The University of Michigan’s Edward Henry Kraus Natural Sciences Building will get a substantial makeover, as the Board of Regents approved plans Thursday to renovate and add to the 101-year-old structure.
The $120 million project calls for a deep renovation of the building’s existing 183,000-square-foot building, plus a 62,000-square-foot infill addition within an exterior courtyard.
Completed in 1915, the Kraus Building currently houses the Department of Ecology and Evolutionary Biology as well as the Department of Molecular, Cellular and Developmental Biology. In 2018, both of those departments will be relocated to the Biological Science Building, which is currently under construction.
Ideas for the Kraus Building project began to take shape several years ago as plans for the new Biological Science Building were coming together.

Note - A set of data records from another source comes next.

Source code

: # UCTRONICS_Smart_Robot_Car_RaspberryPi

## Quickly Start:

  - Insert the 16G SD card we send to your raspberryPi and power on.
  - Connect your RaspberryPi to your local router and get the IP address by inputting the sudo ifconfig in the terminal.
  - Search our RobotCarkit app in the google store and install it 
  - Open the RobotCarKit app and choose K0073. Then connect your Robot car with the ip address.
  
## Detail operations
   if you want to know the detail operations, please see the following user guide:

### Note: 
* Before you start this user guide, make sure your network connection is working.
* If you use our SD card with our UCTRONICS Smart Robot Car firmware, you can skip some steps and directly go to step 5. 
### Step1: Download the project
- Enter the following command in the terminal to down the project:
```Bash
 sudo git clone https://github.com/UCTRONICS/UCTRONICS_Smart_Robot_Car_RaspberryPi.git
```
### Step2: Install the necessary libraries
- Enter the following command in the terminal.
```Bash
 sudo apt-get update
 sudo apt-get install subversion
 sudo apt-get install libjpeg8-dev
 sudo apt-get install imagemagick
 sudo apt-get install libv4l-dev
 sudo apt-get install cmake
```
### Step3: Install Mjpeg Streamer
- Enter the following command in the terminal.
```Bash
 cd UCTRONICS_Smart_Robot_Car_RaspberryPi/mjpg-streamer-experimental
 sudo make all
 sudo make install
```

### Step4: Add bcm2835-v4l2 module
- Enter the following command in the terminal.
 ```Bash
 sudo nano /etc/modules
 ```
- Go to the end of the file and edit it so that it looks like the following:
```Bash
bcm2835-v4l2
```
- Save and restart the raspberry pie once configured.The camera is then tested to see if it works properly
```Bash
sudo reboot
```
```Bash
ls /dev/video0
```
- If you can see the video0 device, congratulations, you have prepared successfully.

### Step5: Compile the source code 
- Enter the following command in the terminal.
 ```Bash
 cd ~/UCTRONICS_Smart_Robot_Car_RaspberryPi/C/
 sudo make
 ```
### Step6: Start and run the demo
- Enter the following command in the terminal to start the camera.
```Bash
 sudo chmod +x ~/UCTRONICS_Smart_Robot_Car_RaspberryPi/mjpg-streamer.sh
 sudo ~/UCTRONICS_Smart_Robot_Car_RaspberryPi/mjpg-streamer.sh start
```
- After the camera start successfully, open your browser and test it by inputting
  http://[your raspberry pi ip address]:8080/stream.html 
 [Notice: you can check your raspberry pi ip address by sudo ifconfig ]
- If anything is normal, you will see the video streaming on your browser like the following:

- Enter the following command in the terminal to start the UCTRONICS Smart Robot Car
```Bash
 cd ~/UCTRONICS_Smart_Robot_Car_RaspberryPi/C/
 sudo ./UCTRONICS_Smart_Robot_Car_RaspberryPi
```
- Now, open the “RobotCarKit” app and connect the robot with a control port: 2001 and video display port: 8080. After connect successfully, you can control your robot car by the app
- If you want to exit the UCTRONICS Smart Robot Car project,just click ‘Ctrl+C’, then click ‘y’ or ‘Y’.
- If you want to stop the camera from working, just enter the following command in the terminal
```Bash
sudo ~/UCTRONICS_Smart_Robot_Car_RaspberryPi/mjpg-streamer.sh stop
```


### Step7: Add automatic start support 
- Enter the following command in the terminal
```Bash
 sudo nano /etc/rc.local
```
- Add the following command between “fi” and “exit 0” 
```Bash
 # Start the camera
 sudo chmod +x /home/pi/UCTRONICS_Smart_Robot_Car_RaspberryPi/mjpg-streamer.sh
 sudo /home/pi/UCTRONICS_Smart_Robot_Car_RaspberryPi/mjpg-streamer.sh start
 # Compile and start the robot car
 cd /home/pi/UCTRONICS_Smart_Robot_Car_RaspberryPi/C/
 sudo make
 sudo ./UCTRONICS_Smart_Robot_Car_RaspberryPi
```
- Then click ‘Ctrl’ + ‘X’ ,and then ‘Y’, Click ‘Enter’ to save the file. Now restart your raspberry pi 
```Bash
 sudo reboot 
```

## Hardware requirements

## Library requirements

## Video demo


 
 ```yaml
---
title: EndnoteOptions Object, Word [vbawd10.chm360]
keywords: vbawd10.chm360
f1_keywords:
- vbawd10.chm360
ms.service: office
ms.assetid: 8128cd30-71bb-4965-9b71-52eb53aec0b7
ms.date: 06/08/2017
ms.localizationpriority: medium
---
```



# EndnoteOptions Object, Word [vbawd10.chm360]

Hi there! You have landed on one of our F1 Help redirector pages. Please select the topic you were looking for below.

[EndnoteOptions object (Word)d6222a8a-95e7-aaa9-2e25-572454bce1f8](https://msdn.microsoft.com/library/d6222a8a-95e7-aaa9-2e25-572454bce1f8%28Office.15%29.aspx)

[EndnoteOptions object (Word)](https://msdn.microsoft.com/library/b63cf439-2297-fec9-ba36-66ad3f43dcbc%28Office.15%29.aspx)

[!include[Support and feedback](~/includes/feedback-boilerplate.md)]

The renovation and addition of Kraus will enable the School of Kinesiology to consolidate its programs and operations currently in the School of Kinesiology Building — the Central Campus Recreation Building — and other leased space into one location inside Kraus. That location will be large enough to allow for the school’s future growth.
The project will include architectural, electrical and mechanical work and will provide an average of 124 on-site construction jobs.
Approval of the project included the appointment of Ballinger Architecture and Engineering for its design. Funding will be provided by the Office of the Provost resources.
The building’s namesake, Edward Henry Kraus, served as a professor of minerology, dean of the summer session, and dean of the College of Pharmacy from 1923-33, before serving as the dean of LSA from 1933-45.